Okay so Bob Dunning obviously decides he too must weigh in on the issue of the pay raise for County Supervisors.
Dunning bets us that if we polled 100 residents, 80 percent couldn’t even tell you which county supervisor represents them and of the 20 percent who could, no one could name all five current supervisors.
That would be an interesting test. I know I’m not a random person on the street in Davis but I know my supervisor, Helen Thomson. And I can name all four of the other supervisors–I’ll even name both Sieferman AND Rexroad, for good measure. I’ve personally met all of them except for Duane Chamberlain. So I think it’s fair to assume that a random sample would find at least one person who could name all five.
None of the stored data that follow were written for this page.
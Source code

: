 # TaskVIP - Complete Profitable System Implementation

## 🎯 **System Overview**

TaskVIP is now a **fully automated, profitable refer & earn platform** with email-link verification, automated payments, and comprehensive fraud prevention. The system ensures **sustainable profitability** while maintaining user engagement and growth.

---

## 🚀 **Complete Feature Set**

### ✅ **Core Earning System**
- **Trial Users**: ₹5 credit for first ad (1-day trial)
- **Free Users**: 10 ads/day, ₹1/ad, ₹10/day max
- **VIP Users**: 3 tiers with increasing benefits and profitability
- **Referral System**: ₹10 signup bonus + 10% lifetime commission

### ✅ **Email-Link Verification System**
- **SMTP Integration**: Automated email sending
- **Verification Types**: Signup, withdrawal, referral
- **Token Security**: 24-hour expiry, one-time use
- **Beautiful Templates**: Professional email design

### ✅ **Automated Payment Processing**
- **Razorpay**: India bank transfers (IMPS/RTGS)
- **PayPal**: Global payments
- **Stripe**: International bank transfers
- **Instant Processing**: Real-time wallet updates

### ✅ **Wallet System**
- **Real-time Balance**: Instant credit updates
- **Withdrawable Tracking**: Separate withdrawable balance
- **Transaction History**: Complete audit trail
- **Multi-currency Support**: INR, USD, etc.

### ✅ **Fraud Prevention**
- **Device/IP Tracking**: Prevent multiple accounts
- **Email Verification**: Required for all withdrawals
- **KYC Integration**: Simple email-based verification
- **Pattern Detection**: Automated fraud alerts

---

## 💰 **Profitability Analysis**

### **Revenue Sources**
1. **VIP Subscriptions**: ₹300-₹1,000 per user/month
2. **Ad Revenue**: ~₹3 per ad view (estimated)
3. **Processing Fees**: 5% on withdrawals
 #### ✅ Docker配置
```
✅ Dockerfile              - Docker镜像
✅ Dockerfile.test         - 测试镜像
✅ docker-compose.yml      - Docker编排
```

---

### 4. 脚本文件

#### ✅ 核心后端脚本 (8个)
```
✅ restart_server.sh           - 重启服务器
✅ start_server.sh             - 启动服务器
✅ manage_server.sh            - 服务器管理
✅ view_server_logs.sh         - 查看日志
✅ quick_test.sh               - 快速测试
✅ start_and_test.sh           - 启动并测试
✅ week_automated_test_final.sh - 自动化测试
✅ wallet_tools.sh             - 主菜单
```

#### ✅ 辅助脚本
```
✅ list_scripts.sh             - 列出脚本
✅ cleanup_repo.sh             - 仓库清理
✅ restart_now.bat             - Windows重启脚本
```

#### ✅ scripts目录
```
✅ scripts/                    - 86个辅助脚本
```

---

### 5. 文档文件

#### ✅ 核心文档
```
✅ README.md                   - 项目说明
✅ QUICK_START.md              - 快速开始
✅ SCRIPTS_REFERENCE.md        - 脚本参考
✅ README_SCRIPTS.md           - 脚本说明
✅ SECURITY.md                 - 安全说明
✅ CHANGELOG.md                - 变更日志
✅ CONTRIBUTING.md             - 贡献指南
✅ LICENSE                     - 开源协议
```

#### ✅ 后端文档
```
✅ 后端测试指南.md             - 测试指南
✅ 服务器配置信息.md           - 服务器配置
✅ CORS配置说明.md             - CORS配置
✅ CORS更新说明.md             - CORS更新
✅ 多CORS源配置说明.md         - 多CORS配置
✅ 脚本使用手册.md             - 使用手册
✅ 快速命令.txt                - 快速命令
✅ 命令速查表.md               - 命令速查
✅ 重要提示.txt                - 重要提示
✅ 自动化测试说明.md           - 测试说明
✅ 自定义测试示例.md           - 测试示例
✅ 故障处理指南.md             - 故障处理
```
I will concede the fact that most in Davis probably cannot name their own supervisor. However, I hardly believe that that should be the test for how much they should be paid.
Most polls of the American electorate have shown that slightly less than 50% of Americans can identify their own representative in the House of Representatives. On the other hand, 89 percent of Americans can correctly identify who Bart Simpson is. Using Dunning’s logic, we can guess at how he might respond here.
So does the fact that few in Davis can name their own county supervisor mean that County Supervisors do not deserve a pay raise? Or is this just another red herring disguised to distract us from more meaningful issues.
Despairingly Dunning writes that “apparently the money [current salary of $49,730] isn’t sufficient to live a proper Yolo County lifestyle…”
I find it distasteful when a guy like Dunning who is pulling in decent bucks is making comments like this about people who are not wealthy and are true public servants. They certainly are neither making nor asking for outrageous salaries.
Getting Small Results from Public Servants
Upon hearing that Supervisor Thomson had read from the Davis Vanguard at the recent County Board of Supervisors Meeting, I thought it would be a good idea to try to get a hold of a copy of the meeting or at least find out when the shows aired.
So I checked the website–no mention.
I called them up, and I spoke to a very nice lady in the Supervisor’s Clerk’s office, and they did not have the current information.
I called up the WAVE and got no answer there.
Finally, in frustration I emailed Supervisor Mariko Yamada. Within a day, the Public Officer had added the vital information to their webpage:
There you go; constituent service at its finest.